Friday, July 23, 2010

Peace at the Watering Hole



Coyote photographed earlier this year in Rocky Mountain National Park.


It’s easy enough to make a case for climate change in northeast Ohio this summer. We’re going through one of our longer periods of extended hot weather. Anything above 90 degrees is a big deal around here. We’ve had a month of it. Television stations, nightly, cover the subject of summer heat in the city as if it didn’t just happen yesterday.
Even with last night’s rain the thermometer was bumping against 80 degrees at 7 a.m. this morning. I opted to get my bike ride out of the way early to beat the heat. Little did I realize, the heat had already won the competition before I even had my shoes on.
The bike trail was relatively cool, at least in the shady spots. Rain puddles dotted the asphalt in the shady spots as well, adding a bit of challenge—unless you’re an eight-year-old kid who goes looking for puddles to ride through. As I neared my turnaround point, I noticed a large, dark shape in the shadows at the middle of the trail. I slowed a bit when I realized I was looking at two coyotes, drinking from a puddle. When I was about 50 feet away, the one on the left looked up at me, took another drink, then both bolted into the nearby woods.

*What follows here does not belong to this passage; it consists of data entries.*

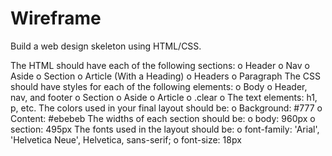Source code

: # Wireframe

Build a web design skeleton using HTML/CSS.

The HTML should have each of the following sections: 
o  Header
o  Nav
o  Aside
o  Section
o  Article (With a Heading)
o  Headers
o  Paragraph
The CSS should have styles for each of the following elements: 
o  Body
o  Header, nav, and footer
o  Section
o  Aside
o  Article
o  .clear
o  The text elements: h1, p, etc.
The colors used in your final layout should be: 
o  Background: #777
o  Content: #ebebeb
The widths of each section should be: 
o  body: 960px
o  section: 495px
The fonts used in the layout should be: 
o  font-family: 'Arial', 'Helvetica Neue', Helvetica, sans-serif;
o  font-size: 18px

I was at the spot where they had been in a matter of seconds, yet I could not see them in the woods. Great stealth and camouflage, I thought.

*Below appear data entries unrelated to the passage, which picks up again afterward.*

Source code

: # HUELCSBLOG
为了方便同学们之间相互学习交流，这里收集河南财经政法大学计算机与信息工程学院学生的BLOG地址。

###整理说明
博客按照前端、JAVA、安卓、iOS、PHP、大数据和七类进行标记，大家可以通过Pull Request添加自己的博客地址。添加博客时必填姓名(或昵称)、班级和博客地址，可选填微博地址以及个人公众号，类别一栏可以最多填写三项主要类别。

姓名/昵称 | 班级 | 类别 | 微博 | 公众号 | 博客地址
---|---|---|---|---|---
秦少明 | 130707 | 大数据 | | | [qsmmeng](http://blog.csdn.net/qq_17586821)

I continued to my turn-around point about 100 yards further up the trail. I made a quick turn, pumped by this close encounter of the furred kind—the reason many of us head into the wilderness. Okay, a bike trail in semi-suburbia is not exactly the wilderness. Fortunately, some of the wilderness is coming to us these days.

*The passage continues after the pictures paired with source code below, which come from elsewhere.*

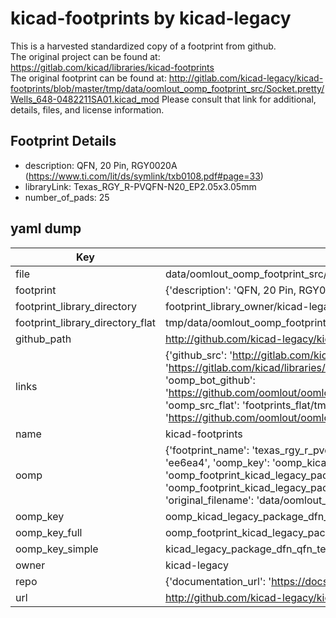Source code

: # kicad-footprints by kicad-legacy  
This is a harvested standardized copy of a footprint from github.  
The original project can be found at:  
https://gitlab.com/kicad/libraries/kicad-footprints  
The original footprint can be found at:
http://gitlab.com/kicad-legacy/kicad-footprints/blob/master/tmp/data/oomlout_oomp_footprint_src/Socket.pretty/Wells_648-0482211SA01.kicad_mod
Please consult that link for additional, details, files, and license information.  
## Footprint Details
* description: QFN, 20 Pin, RGY0020A (https://www.ti.com/lit/ds/symlink/txb0108.pdf#page=33)  
* libraryLink: Texas_RGY_R-PVQFN-N20_EP2.05x3.05mm  
* number_of_pads: 25  
## yaml dump  
| Key | Value |  
| --- | --- |  
| file | data/oomlout_oomp_footprint_src/kicad-footprints/Package_DFN_QFN.pretty/Texas_RGY_R-PVQFN-N20_EP2.05x3.05mm.kicad_mod |  
| footprint | {'description': 'QFN, 20 Pin, RGY0020A (https://www.ti.com/lit/ds/symlink/txb0108.pdf#page=33)', 'libraryLink': 'Texas_RGY_R-PVQFN-N20_EP2.05x3.05mm', 'number_of_pads': 25} |  
| footprint_library_directory | footprint_library_owner/kicad-legacy_kicad-footprints |  
| footprint_library_directory_flat | tmp/data/oomlout_oomp_footprint_src/footprints_flat/kicad_legacy_package_dfn_qfn_texas_rgy_r_pvqfn_n20_ep2_05x3_05mm/working |  
| github_path | http://github.com/kicad-legacy/kicad-footprints/blob/master/tmp/data/oomlout_oomp_footprint_src/Package_DFN_QFN.pretty/Texas_RGY_R-PVQFN-N20_EP2.05x3.05mm.kicad_mod |  
| links | {'github_src': 'http://gitlab.com/kicad-legacy/kicad-footprints/blob/master/tmp/data/oomlout_oomp_footprint_src/Socket.pretty/Wells_648-0482211SA01.kicad_mod', 'github_src_repo': 'https://gitlab.com/kicad/libraries/kicad-footprints', 'oomp_bot': 'tmp/data/oomlout_oomp_footprint_src/footprints/kicad_legacy_package_dfn_qfn_texas_rgy_r_pvqfn_n20_ep2_05x3_05mm/working', 'oomp_bot_github': 'https://github.com/oomlout/oomlout_oomp_footprint_bot/tree/main/tmp/data/oomlout_oomp_footprint_src/footprints/kicad_legacy_package_dfn_qfn_texas_rgy_r_pvqfn_n20_ep2_05x3_05mm/working', 'oomp_src_flat': 'footprints_flat/tmp/data/oomlout_oomp_footprint_src/footprints_flat/kicad_legacy_package_dfn_qfn_texas_rgy_r_pvqfn_n20_ep2_05x3_05mm/working', 'oomp_src_flat_github': 'https://github.com/oomlout/oomlout_oomp_footprint_src/tree/main/tmp/data/oomlout_oomp_footprint_src/footprints_flat/kicad_legacy_package_dfn_qfn_texas_rgy_r_pvqfn_n20_ep2_05x3_05mm/working'} |  
| name | kicad-footprints |  
| oomp | {'footprint_name': 'texas_rgy_r_pvqfn_n20_ep2_05x3_05mm', 'library_name': 'package_dfn_qfn', 'md5': 'ee6ea4d47707b6b6e55a9784ce1fe791', 'md5_10': 'ee6ea4d477', 'md5_5': 'ee6ea', 'md5_6': 'ee6ea4', 'oomp_key': 'oomp_kicad_legacy_package_dfn_qfn_texas_rgy_r_pvqfn_n20_ep2_05x3_05mm', 'oomp_key_extra': 'oomp_footprint_kicad_legacy_package_dfn_qfn_texas_rgy_r_pvqfn_n20_ep2_05x3_05mm', 'oomp_key_full': 'oomp_footprint_kicad_legacy_package_dfn_qfn_texas_rgy_r_pvqfn_n20_ep2_05x3_05mm_ee6ea4', 'oomp_key_simple': 'kicad_legacy_package_dfn_qfn_texas_rgy_r_pvqfn_n20_ep2_05x3_05mm', 'original_filename': 'data/oomlout_oomp_footprint_src/kicad-footprints/Package_DFN_QFN.pretty/Texas_RGY_R-PVQFN-N20_EP2.05x3.05mm.kicad_mod', 'owner_name': 'kicad_legacy'} |  
| oomp_key | oomp_kicad_legacy_package_dfn_qfn_texas_rgy_r_pvqfn_n20_ep2_05x3_05mm |  
| oomp_key_full | oomp_footprint_kicad_legacy_package_dfn_qfn_texas_rgy_r_pvqfn_n20_ep2_05x3_05mm |  
| oomp_key_simple | kicad_legacy_package_dfn_qfn_texas_rgy_r_pvqfn_n20_ep2_05x3_05mm |  
| owner | kicad-legacy |  
| repo | {'documentation_url': 'https://docs.github.com/rest/repos/repos#get-a-repository', 'message': 'Not Found'} |  
| url | http://github.com/kicad-legacy/kicad-footprints |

I immediately focused on the spot where the coyotes had been. I saw a small shape now huddled over the same puddle. It was an opossum. It could not have been three minutes between the two sightings. And while coyotes tend to prey on smaller rodents, I suspect that opossum is sometimes on the menu.
The opossum did not play possum. No panic on its part. I slowed nearly to a stop as I drifted by, giving it plenty of space on the six-foot-wide path. It watched me glide by, maybe unsure of what this colorful creature was. Its attitude was the same as we might assume when viewing an alien from outer space. Out of morbid curiosity I looked around for the coyotes. I wondered if I’d witness what I was sure would be the opossum’s last drink of water.
Nothing happened. Unlike human coming’s and going’s, when nothing happens in the animal world, it’s news.